■ **Your assignment**
For every line in the data below that contains "However", copy the line.

──────── Task input ────────

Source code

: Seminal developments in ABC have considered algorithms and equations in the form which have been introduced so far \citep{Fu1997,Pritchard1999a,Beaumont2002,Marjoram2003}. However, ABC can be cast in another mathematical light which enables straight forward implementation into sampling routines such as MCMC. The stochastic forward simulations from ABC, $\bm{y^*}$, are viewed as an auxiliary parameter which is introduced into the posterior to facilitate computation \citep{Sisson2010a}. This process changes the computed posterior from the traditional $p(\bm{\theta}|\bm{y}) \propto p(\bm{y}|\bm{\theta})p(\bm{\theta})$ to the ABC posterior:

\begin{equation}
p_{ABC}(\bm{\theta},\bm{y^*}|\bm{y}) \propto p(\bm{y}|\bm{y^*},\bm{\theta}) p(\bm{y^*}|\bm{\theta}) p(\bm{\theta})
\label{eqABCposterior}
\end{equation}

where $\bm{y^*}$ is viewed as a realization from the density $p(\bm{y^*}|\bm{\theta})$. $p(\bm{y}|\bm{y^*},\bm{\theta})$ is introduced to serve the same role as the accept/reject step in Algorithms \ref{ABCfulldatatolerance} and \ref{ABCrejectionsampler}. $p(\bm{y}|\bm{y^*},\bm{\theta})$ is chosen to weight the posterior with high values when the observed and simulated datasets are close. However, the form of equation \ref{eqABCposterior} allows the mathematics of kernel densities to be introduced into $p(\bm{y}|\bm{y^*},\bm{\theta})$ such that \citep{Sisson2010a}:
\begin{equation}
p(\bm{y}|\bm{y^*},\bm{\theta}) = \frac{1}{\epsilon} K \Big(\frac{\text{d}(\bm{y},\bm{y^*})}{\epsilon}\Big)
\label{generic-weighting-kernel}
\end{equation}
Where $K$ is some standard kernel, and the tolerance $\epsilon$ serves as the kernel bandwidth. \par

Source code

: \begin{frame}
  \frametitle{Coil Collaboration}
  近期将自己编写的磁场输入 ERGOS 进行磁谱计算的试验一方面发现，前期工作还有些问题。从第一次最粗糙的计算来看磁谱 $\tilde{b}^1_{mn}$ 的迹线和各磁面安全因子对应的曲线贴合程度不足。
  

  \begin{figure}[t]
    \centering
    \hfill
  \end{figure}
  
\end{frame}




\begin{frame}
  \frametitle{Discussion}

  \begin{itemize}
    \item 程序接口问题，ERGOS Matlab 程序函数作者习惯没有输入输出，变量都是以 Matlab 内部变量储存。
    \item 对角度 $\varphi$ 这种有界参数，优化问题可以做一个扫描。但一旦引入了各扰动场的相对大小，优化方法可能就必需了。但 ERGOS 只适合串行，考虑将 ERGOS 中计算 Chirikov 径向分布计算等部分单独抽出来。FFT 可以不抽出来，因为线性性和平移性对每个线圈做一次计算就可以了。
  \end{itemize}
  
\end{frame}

────────

■ **Task answer**
: Seminal developments in ABC have considered algorithms and equations in the form which have been introduced so far \citep{Fu1997,Pritchard1999a,Beaumont2002,Marjoram2003}. However, ABC can be cast in another mathematical light which enables straight forward implementation into sampling routines such as MCMC. The stochastic forward simulations from ABC, $\bm{y^*}$, are viewed as an auxiliary parameter which is introduced into the posterior to facilitate computation \citep{Sisson2010a}. This process changes the computed posterior from the traditional $p(\bm{\theta}|\bm{y}) \propto p(\bm{y}|\bm{\theta})p(\bm{\theta})$ to the ABC posterior:
where $\bm{y^*}$ is viewed as a realization from the density $p(\bm{y^*}|\bm{\theta})$. $p(\bm{y}|\bm{y^*},\bm{\theta})$ is introduced to serve the same role as the accept/reject step in Algorithms \ref{ABCfulldatatolerance} and \ref{ABCrejectionsampler}. $p(\bm{y}|\bm{y^*},\bm{\theta})$ is chosen to weight the posterior with high values when the observed and simulated datasets are close. However, the form of equation \ref{eqABCposterior} allows the mathematics of kernel densities to be introduced into $p(\bm{y}|\bm{y^*},\bm{\theta})$ such that \citep{Sisson2010a}:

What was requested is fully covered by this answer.